TASK => Transcribe only part of the material below: the lines from the one containing "- AI-powered content analysis" through the one containing "This project is", inclusive, exactly as written.
== Segment start ==
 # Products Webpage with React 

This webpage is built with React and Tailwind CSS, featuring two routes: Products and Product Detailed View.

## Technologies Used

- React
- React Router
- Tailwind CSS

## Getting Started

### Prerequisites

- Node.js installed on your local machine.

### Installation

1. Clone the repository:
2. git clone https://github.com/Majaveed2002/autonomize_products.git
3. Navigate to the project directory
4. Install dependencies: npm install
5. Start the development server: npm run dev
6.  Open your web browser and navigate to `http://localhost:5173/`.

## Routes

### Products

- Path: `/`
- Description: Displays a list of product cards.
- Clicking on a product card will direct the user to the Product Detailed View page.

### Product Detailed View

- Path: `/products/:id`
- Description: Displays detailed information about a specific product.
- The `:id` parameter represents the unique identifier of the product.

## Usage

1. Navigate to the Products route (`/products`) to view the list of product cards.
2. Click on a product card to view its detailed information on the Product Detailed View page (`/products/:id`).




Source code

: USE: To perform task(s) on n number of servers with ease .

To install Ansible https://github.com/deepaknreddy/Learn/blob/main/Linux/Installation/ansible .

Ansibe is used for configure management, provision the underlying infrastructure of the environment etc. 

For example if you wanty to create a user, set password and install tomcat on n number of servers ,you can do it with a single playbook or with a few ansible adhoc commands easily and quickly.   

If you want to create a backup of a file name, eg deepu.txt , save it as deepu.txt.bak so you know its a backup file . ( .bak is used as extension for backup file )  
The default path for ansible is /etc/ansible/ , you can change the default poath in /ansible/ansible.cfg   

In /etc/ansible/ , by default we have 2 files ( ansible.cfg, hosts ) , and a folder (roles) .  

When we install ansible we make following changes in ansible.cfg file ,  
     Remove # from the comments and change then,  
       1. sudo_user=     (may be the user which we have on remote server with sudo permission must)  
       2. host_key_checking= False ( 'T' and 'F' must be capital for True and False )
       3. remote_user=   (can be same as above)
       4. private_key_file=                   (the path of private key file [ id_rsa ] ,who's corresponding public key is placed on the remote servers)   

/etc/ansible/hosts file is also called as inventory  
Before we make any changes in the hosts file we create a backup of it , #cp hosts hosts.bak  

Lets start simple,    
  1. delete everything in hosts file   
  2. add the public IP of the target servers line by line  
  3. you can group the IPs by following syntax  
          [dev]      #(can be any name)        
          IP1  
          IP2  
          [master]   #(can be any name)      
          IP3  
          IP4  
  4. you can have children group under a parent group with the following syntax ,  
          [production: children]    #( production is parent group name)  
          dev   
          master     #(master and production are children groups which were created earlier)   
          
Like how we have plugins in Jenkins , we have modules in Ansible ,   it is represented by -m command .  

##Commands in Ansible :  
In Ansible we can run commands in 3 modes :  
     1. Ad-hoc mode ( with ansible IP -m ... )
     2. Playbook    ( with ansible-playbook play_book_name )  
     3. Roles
== Segment end ==
== Segment start ==
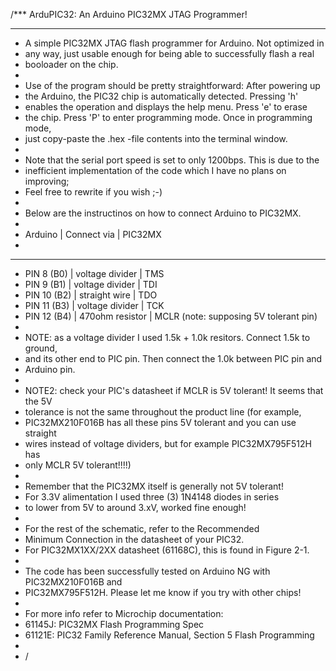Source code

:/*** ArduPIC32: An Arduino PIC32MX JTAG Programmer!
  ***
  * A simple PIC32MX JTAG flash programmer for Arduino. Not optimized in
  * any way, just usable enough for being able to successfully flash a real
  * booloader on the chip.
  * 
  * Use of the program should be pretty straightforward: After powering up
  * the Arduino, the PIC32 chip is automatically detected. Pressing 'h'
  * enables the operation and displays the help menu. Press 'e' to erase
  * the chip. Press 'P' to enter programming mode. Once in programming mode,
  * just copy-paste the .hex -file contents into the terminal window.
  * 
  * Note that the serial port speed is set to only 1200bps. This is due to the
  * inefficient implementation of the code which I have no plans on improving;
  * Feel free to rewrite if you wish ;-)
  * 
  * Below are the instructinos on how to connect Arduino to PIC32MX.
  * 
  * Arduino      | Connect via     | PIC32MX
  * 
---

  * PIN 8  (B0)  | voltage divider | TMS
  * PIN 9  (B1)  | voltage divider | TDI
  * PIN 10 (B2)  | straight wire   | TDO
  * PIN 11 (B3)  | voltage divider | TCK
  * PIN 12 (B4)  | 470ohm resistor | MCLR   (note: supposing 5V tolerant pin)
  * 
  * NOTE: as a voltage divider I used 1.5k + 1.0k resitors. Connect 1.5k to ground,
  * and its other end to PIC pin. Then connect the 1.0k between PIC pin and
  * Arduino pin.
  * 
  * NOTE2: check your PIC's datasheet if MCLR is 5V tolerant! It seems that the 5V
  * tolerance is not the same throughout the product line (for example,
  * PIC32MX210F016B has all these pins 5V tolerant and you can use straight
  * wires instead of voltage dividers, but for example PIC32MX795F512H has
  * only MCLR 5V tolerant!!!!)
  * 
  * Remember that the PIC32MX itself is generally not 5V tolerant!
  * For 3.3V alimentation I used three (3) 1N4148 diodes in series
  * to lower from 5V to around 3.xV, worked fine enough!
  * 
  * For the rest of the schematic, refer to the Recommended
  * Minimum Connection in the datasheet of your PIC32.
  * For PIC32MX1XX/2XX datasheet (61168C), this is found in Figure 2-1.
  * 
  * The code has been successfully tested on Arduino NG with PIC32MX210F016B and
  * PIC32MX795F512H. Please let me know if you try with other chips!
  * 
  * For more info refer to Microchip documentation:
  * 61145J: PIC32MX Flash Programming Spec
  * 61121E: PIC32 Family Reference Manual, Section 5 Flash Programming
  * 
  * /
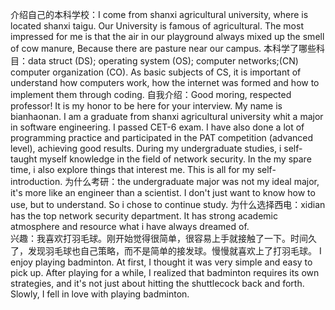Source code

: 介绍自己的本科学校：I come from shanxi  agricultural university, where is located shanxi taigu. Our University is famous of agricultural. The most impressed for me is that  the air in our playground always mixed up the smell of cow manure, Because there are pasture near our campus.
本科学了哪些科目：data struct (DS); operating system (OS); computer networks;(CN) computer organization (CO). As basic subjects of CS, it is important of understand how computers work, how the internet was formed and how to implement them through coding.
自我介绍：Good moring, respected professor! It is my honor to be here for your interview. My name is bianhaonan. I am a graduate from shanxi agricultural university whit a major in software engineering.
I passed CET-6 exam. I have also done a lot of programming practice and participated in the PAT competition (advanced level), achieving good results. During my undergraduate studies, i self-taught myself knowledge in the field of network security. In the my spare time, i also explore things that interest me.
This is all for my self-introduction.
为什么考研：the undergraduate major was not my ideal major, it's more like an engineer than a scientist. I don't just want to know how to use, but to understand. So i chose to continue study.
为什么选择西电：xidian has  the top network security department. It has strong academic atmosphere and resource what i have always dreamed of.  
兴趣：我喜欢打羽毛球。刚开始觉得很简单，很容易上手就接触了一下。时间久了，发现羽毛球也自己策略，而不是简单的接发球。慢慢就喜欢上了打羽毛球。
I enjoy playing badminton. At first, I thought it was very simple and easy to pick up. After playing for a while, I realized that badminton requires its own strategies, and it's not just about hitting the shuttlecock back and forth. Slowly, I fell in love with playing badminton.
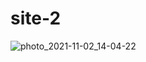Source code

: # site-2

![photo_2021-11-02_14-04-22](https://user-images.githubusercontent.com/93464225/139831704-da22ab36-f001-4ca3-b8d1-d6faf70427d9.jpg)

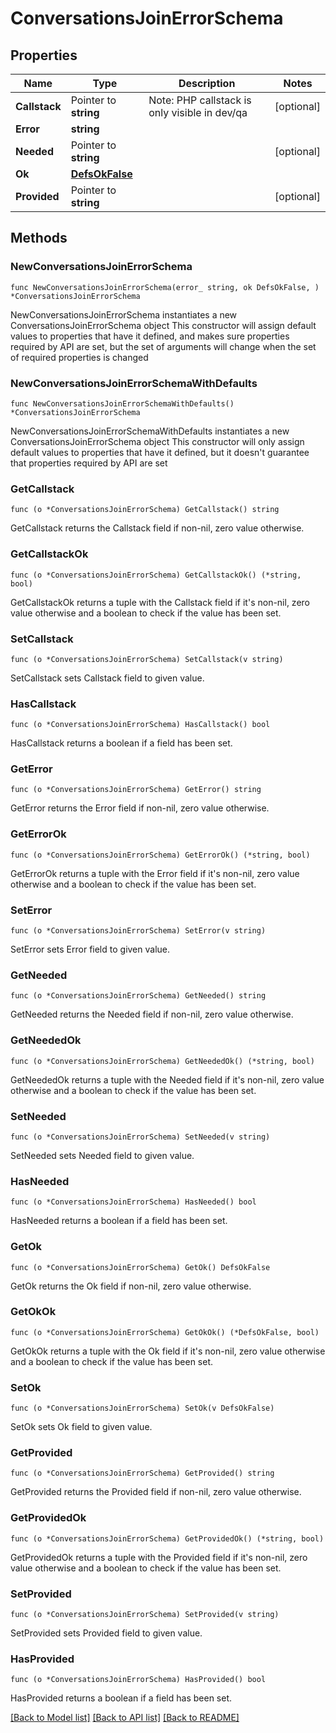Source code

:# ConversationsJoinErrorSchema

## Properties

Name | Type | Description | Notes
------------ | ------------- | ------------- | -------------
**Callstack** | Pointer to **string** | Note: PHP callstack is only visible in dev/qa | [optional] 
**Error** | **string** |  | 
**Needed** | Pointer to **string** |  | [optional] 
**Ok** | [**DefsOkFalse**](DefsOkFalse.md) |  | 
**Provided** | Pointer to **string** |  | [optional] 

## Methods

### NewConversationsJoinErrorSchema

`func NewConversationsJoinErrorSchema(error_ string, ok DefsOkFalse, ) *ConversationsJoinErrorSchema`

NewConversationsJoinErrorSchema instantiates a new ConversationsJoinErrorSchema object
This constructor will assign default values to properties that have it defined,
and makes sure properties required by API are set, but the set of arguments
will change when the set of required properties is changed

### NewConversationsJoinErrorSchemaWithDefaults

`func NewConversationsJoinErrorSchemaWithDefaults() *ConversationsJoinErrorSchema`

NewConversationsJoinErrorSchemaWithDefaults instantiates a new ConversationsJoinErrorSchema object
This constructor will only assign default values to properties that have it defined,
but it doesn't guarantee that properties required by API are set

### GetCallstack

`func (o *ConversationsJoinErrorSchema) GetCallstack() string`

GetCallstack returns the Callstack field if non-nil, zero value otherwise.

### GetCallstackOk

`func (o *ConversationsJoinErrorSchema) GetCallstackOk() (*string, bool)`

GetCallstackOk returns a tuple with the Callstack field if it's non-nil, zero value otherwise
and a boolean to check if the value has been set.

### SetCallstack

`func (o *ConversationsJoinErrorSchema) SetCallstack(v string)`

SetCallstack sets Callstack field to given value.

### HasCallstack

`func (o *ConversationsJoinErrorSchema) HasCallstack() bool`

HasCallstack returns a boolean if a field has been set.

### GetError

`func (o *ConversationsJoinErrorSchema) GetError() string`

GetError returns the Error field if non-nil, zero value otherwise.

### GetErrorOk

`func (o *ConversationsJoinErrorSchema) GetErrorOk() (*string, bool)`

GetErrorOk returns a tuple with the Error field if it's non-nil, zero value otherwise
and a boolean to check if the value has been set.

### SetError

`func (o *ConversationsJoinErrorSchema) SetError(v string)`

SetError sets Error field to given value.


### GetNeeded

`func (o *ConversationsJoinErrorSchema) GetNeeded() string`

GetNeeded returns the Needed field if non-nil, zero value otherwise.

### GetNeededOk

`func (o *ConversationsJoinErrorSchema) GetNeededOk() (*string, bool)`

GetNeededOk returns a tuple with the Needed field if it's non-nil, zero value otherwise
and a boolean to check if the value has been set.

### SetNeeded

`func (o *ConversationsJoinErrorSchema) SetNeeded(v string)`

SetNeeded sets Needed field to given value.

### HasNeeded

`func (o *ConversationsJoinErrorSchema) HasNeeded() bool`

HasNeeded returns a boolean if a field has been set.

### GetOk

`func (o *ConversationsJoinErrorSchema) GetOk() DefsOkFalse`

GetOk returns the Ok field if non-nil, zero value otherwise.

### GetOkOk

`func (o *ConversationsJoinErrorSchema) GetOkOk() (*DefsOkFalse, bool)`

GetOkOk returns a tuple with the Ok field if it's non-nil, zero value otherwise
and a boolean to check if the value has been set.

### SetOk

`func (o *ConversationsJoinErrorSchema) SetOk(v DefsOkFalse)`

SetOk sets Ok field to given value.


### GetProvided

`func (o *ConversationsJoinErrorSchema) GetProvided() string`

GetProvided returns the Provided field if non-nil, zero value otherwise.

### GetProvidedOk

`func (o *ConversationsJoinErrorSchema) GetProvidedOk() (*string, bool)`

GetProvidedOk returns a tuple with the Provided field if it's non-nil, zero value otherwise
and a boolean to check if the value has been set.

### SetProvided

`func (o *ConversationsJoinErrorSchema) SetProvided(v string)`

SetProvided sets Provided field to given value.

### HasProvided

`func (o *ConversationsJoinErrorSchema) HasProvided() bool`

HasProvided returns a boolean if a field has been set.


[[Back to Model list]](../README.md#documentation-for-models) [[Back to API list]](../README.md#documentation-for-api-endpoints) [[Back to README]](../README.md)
== Segment end ==
== Segment start ==
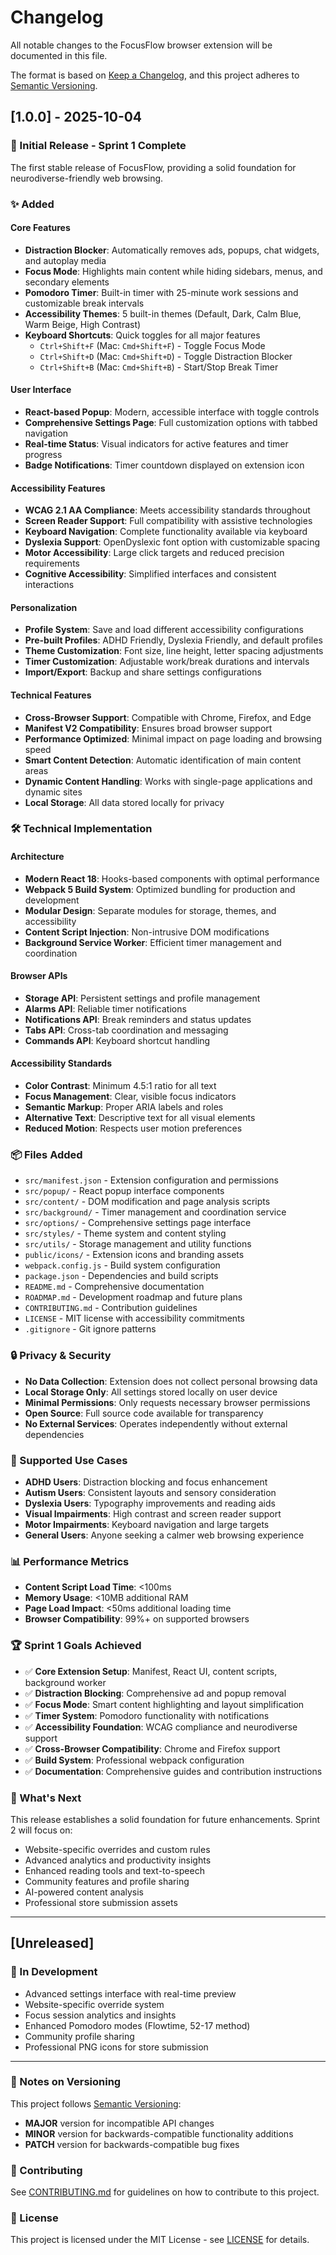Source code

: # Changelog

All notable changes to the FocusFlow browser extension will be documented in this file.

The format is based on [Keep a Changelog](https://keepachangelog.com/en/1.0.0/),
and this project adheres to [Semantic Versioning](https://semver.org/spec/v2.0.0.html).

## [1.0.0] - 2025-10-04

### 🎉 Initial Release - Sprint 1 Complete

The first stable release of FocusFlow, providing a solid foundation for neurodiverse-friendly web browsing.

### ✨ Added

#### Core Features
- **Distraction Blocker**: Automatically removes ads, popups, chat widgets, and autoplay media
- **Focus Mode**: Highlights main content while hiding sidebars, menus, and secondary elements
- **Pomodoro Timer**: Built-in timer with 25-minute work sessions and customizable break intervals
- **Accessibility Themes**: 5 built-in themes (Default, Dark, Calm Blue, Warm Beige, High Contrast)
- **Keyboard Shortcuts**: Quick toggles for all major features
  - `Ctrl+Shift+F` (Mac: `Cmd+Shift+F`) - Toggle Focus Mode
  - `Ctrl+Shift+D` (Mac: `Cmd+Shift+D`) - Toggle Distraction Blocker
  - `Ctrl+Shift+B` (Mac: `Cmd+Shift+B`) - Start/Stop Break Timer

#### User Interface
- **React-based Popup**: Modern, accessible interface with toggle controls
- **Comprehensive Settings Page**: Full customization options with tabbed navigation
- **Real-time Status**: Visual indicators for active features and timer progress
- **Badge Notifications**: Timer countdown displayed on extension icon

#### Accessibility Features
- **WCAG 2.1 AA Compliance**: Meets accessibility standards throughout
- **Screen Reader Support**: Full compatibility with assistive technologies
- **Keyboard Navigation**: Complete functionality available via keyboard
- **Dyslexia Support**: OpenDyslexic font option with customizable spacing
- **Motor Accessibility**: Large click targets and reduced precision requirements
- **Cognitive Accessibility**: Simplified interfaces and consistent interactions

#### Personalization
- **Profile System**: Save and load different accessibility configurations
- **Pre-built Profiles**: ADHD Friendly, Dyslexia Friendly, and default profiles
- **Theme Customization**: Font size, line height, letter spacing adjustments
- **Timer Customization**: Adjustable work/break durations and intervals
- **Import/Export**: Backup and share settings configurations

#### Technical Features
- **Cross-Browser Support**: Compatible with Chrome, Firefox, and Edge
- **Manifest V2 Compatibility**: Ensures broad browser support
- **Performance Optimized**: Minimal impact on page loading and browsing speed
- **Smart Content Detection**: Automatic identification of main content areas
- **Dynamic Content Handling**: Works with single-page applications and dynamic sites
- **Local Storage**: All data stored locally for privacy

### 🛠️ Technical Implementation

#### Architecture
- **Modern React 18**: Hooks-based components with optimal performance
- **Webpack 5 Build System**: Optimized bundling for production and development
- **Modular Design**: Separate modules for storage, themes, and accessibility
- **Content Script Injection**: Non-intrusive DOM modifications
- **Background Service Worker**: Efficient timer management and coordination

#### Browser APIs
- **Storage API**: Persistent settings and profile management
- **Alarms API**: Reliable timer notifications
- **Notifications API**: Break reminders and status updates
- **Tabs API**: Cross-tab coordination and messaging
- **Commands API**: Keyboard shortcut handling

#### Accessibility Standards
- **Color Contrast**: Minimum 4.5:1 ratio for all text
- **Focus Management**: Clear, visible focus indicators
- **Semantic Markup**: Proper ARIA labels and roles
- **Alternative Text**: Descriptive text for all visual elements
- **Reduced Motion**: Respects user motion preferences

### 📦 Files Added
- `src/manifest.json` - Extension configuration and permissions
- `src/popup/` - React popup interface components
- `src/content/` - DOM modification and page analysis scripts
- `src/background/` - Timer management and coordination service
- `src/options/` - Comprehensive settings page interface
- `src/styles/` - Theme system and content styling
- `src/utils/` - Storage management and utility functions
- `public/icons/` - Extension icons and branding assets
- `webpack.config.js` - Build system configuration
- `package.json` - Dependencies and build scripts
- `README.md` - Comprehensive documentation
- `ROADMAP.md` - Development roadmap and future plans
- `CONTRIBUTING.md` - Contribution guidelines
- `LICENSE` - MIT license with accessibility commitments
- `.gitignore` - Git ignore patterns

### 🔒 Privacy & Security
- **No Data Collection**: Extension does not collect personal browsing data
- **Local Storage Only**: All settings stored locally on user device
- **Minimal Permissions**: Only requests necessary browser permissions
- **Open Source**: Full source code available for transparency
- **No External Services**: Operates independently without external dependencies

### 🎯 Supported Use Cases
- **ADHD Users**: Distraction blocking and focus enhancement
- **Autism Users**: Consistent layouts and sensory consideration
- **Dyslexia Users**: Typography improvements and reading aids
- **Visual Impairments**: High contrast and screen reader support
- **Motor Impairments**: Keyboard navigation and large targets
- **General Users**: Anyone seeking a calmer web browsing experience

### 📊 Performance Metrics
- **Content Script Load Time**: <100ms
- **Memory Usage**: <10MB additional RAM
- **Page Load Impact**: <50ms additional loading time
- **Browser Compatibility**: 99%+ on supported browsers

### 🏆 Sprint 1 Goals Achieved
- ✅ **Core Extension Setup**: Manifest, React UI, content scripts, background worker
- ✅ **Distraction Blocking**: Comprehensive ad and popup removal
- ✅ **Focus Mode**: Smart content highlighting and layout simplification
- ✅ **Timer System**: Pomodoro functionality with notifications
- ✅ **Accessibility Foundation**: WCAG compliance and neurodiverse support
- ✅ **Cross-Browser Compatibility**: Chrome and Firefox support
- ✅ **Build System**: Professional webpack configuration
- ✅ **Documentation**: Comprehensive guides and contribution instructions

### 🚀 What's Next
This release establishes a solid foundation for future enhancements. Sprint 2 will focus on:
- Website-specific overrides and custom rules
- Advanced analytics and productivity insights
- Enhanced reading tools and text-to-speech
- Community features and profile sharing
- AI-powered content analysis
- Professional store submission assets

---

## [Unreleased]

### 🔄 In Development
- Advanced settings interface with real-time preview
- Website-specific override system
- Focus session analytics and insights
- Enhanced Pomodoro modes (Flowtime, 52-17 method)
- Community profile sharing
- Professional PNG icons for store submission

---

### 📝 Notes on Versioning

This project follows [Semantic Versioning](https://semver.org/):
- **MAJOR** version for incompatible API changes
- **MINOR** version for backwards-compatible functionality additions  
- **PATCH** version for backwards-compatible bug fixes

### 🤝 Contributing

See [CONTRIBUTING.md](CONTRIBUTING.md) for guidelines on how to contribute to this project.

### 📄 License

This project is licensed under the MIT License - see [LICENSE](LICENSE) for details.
== Segment end ==
TASK OUTPUT =>
- AI-powered content analysis
- Professional store submission assets

---

## [Unreleased]

### 🔄 In Development
- Advanced settings interface with real-time preview
- Website-specific override system
- Focus session analytics and insights
- Enhanced Pomodoro modes (Flowtime, 52-17 method)
- Community profile sharing
- Professional PNG icons for store submission

---

### 📝 Notes on Versioning

This project follows [Semantic Versioning](https://semver.org/):
- **MAJOR** version for incompatible API changes
- **MINOR** version for backwards-compatible functionality additions  
- **PATCH** version for backwards-compatible bug fixes

### 🤝 Contributing

See [CONTRIBUTING.md](CONTRIBUTING.md) for guidelines on how to contribute to this project.

### 📄 License

This project is licensed under the MIT License - see [LICENSE](LICENSE) for details.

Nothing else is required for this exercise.